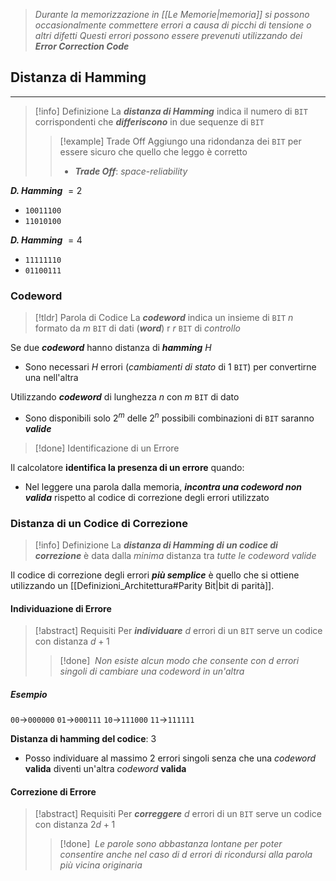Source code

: >*Durante la memorizzazione in [[Le Memorie|memoria]] si possono occasionalmente commettere errori a causa di picchi di tensione o altri difetti*
>*Questi errori possono essere prevenuti utilizzando dei **Error Correction Code***

## Distanza di Hamming
---
>[!info] Definizione
>La ***distanza di Hamming*** indica il numero di `BIT` corrispondenti che ***differiscono*** in due sequenze di `BIT`
>>[!example] Trade Off
>>Aggiungo una ridondanza dei `BIT` per essere sicuro che quello che leggo è corretto
>>- ***Trade Off***: *space*-*reliability* 

***D. Hamming*** $=2$
- `10011100`
- `11010100`

***D. Hamming*** $=4$
- `11111110`
- `01100111`
### Codeword
>[!tldr] Parola di Codice
>La ***codeword*** indica un insieme di `BIT` $n$ formato da $m$ `BIT` di dati (***word***) r $r$ `BIT` di *controllo*

Se due ***codeword*** hanno distanza di ***hamming*** $H$
- Sono necessari $H$ errori (*cambiamenti di stato* di 1 `BIT`) per convertirne una nell'altra

Utilizzando ***codeword*** di lunghezza $n$ con $m$ `BIT` di dato
- Sono disponibili solo $2^m$ delle $2^n$ possibili combinazioni di `BIT` saranno ***valide***

>[!done] Identificazione di un Errore

Il calcolatore **identifica la presenza di un errore** quando:
- Nel leggere una parola dalla memoria, ***incontra una codeword non valida*** rispetto al codice di correzione degli errori utilizzato

### Distanza di un Codice di Correzione
>[!info] Definizione
>La ***distanza di Hamming di un codice di correzione*** è data dalla *minima* distanza tra *tutte le codeword valide*

Il codice di correzione degli errori ***più semplice*** è quello che si ottiene utilizzando un [[Definizioni_Architettura#Parity Bit|bit di parità]].
#### Individuazione di Errore
>[!abstract] Requisiti
>Per ***individuare*** $d$ errori di un `BIT` serve un codice con distanza $d+1$
>>[!done] ‎ 
>>*Non esiste alcun modo che consente con $d$ errori singoli di cambiare una codeword in un'altra*

##### Esempio
`00`$\to$`000000`
`01`$\to$`000111`
`10`$\to$`111000`
`11`$\to$`111111`

**Distanza di hamming del codice**: $3$
- Posso individuare al massimo 2 errori singoli senza che una *codeword* **valida** diventi un'altra *codeword* **valida**

#### Correzione di Errore
>[!abstract] Requisiti
>Per ***correggere*** $d$ errori di un `BIT` serve un codice con distanza $2d+1$
>>[!done] ‎ 
>>*Le parole sono abbastanza lontane per poter consentire anche nel caso di $d$ errori di ricondursi alla parola più vicina originaria*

************

# [Exercise instructions]
Beginning with the line that contains "- Sono necessari" and ending with the last line of the data above, return those lines exactly and nothing else.

# [Reply to the task]
- Sono necessari $H$ errori (*cambiamenti di stato* di 1 `BIT`) per convertirne una nell'altra

Utilizzando ***codeword*** di lunghezza $n$ con $m$ `BIT` di dato
- Sono disponibili solo $2^m$ delle $2^n$ possibili combinazioni di `BIT` saranno ***valide***

>[!done] Identificazione di un Errore

Il calcolatore **identifica la presenza di un errore** quando:
- Nel leggere una parola dalla memoria, ***incontra una codeword non valida*** rispetto al codice di correzione degli errori utilizzato

### Distanza di un Codice di Correzione
>[!info] Definizione
>La ***distanza di Hamming di un codice di correzione*** è data dalla *minima* distanza tra *tutte le codeword valide*

Il codice di correzione degli errori ***più semplice*** è quello che si ottiene utilizzando un [[Definizioni_Architettura#Parity Bit|bit di parità]].
#### Individuazione di Errore
>[!abstract] Requisiti
>Per ***individuare*** $d$ errori di un `BIT` serve un codice con distanza $d+1$
>>[!done] ‎ 
>>*Non esiste alcun modo che consente con $d$ errori singoli di cambiare una codeword in un'altra*

##### Esempio
`00`$\to$`000000`
`01`$\to$`000111`
`10`$\to$`111000`
`11`$\to$`111111`

**Distanza di hamming del codice**: $3$
- Posso individuare al massimo 2 errori singoli senza che una *codeword* **valida** diventi un'altra *codeword* **valida**

#### Correzione di Errore
>[!abstract] Requisiti
>Per ***correggere*** $d$ errori di un `BIT` serve un codice con distanza $2d+1$
>>[!done] ‎ 
>>*Le parole sono abbastanza lontane per poter consentire anche nel caso di $d$ errori di ricondursi alla parola più vicina originaria*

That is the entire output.